▸ Your instructions: Every record below should be printed exactly as it appears.

▸ Extracted entries:
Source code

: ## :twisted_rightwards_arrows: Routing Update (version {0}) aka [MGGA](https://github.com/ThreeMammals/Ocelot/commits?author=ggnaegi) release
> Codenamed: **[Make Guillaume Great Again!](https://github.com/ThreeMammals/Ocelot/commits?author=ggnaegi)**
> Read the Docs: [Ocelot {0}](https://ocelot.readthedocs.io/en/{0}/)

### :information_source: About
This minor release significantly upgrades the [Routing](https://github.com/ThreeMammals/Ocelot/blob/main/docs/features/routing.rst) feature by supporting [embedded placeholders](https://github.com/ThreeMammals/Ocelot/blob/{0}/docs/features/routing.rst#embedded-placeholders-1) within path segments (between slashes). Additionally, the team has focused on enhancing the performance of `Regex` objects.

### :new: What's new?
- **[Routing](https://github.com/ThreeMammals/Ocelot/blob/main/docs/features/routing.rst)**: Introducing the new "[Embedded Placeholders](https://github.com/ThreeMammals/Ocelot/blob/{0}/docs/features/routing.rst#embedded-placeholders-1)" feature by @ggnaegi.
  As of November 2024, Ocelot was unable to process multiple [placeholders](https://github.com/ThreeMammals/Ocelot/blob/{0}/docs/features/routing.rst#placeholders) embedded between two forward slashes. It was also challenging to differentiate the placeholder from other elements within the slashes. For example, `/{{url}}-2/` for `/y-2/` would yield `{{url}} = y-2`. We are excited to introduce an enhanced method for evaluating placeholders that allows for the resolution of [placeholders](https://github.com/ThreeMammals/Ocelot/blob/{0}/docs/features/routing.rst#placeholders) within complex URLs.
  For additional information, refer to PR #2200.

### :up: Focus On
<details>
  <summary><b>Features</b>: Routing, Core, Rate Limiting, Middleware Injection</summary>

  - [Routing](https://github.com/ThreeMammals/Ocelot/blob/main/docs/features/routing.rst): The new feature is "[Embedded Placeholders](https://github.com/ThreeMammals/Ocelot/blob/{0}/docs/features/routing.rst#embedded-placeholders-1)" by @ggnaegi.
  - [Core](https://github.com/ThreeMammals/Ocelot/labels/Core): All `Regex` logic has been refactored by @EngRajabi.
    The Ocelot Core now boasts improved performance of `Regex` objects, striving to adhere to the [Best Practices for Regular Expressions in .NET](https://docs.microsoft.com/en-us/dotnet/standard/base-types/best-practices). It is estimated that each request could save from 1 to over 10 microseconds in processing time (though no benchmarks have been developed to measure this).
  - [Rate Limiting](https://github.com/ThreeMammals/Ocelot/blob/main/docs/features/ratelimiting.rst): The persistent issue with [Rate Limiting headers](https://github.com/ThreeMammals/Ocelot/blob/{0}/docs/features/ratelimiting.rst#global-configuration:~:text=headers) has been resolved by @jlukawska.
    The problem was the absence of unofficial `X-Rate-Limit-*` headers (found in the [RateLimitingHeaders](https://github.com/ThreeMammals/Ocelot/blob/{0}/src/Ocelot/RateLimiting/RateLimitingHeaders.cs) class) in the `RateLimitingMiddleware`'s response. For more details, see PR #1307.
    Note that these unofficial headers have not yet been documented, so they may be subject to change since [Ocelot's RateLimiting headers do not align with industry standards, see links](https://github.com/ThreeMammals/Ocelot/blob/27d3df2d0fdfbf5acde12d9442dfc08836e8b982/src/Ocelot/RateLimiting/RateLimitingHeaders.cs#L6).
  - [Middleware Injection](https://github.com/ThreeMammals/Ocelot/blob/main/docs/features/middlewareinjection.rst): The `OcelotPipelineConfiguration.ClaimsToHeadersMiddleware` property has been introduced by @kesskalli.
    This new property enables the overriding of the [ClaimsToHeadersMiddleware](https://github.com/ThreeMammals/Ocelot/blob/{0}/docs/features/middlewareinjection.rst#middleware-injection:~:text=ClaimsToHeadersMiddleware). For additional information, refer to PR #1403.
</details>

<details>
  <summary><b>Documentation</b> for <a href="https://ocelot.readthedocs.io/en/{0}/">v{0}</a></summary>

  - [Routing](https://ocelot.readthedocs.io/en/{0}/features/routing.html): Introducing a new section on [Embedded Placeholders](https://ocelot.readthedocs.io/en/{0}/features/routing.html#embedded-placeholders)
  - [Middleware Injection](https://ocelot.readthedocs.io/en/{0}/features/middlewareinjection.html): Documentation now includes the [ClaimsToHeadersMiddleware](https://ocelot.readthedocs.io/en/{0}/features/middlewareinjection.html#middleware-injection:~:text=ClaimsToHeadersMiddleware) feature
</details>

▸ Expected answer:
Source code

: ## :twisted_rightwards_arrows: Routing Update (version {0}) aka [MGGA](https://github.com/ThreeMammals/Ocelot/commits?author=ggnaegi) release
> Codenamed: **[Make Guillaume Great Again!](https://github.com/ThreeMammals/Ocelot/commits?author=ggnaegi)**
> Read the Docs: [Ocelot {0}](https://ocelot.readthedocs.io/en/{0}/)

### :information_source: About
This minor release significantly upgrades the [Routing](https://github.com/ThreeMammals/Ocelot/blob/main/docs/features/routing.rst) feature by supporting [embedded placeholders](https://github.com/ThreeMammals/Ocelot/blob/{0}/docs/features/routing.rst#embedded-placeholders-1) within path segments (between slashes). Additionally, the team has focused on enhancing the performance of `Regex` objects.

### :new: What's new?
- **[Routing](https://github.com/ThreeMammals/Ocelot/blob/main/docs/features/routing.rst)**: Introducing the new "[Embedded Placeholders](https://github.com/ThreeMammals/Ocelot/blob/{0}/docs/features/routing.rst#embedded-placeholders-1)" feature by @ggnaegi.
  As of November 2024, Ocelot was unable to process multiple [placeholders](https://github.com/ThreeMammals/Ocelot/blob/{0}/docs/features/routing.rst#placeholders) embedded between two forward slashes. It was also challenging to differentiate the placeholder from other elements within the slashes. For example, `/{{url}}-2/` for `/y-2/` would yield `{{url}} = y-2`. We are excited to introduce an enhanced method for evaluating placeholders that allows for the resolution of [placeholders](https://github.com/ThreeMammals/Ocelot/blob/{0}/docs/features/routing.rst#placeholders) within complex URLs.
  For additional information, refer to PR #2200.

### :up: Focus On
<details>
  <summary><b>Features</b>: Routing, Core, Rate Limiting, Middleware Injection</summary>

  - [Routing](https://github.com/ThreeMammals/Ocelot/blob/main/docs/features/routing.rst): The new feature is "[Embedded Placeholders](https://github.com/ThreeMammals/Ocelot/blob/{0}/docs/features/routing.rst#embedded-placeholders-1)" by @ggnaegi.
  - [Core](https://github.com/ThreeMammals/Ocelot/labels/Core): All `Regex` logic has been refactored by @EngRajabi.
    The Ocelot Core now boasts improved performance of `Regex` objects, striving to adhere to the [Best Practices for Regular Expressions in .NET](https://docs.microsoft.com/en-us/dotnet/standard/base-types/best-practices). It is estimated that each request could save from 1 to over 10 microseconds in processing time (though no benchmarks have been developed to measure this).
  - [Rate Limiting](https://github.com/ThreeMammals/Ocelot/blob/main/docs/features/ratelimiting.rst): The persistent issue with [Rate Limiting headers](https://github.com/ThreeMammals/Ocelot/blob/{0}/docs/features/ratelimiting.rst#global-configuration:~:text=headers) has been resolved by @jlukawska.
    The problem was the absence of unofficial `X-Rate-Limit-*` headers (found in the [RateLimitingHeaders](https://github.com/ThreeMammals/Ocelot/blob/{0}/src/Ocelot/RateLimiting/RateLimitingHeaders.cs) class) in the `RateLimitingMiddleware`'s response. For more details, see PR #1307.
    Note that these unofficial headers have not yet been documented, so they may be subject to change since [Ocelot's RateLimiting headers do not align with industry standards, see links](https://github.com/ThreeMammals/Ocelot/blob/27d3df2d0fdfbf5acde12d9442dfc08836e8b982/src/Ocelot/RateLimiting/RateLimitingHeaders.cs#L6).
  - [Middleware Injection](https://github.com/ThreeMammals/Ocelot/blob/main/docs/features/middlewareinjection.rst): The `OcelotPipelineConfiguration.ClaimsToHeadersMiddleware` property has been introduced by @kesskalli.
    This new property enables the overriding of the [ClaimsToHeadersMiddleware](https://github.com/ThreeMammals/Ocelot/blob/{0}/docs/features/middlewareinjection.rst#middleware-injection:~:text=ClaimsToHeadersMiddleware). For additional information, refer to PR #1403.
</details>

<details>
  <summary><b>Documentation</b> for <a href="https://ocelot.readthedocs.io/en/{0}/">v{0}</a></summary>

  - [Routing](https://ocelot.readthedocs.io/en/{0}/features/routing.html): Introducing a new section on [Embedded Placeholders](https://ocelot.readthedocs.io/en/{0}/features/routing.html#embedded-placeholders)
  - [Middleware Injection](https://ocelot.readthedocs.io/en/{0}/features/middlewareinjection.html): Documentation now includes the [ClaimsToHeadersMiddleware](https://ocelot.readthedocs.io/en/{0}/features/middlewareinjection.html#middleware-injection:~:text=ClaimsToHeadersMiddleware) feature
</details>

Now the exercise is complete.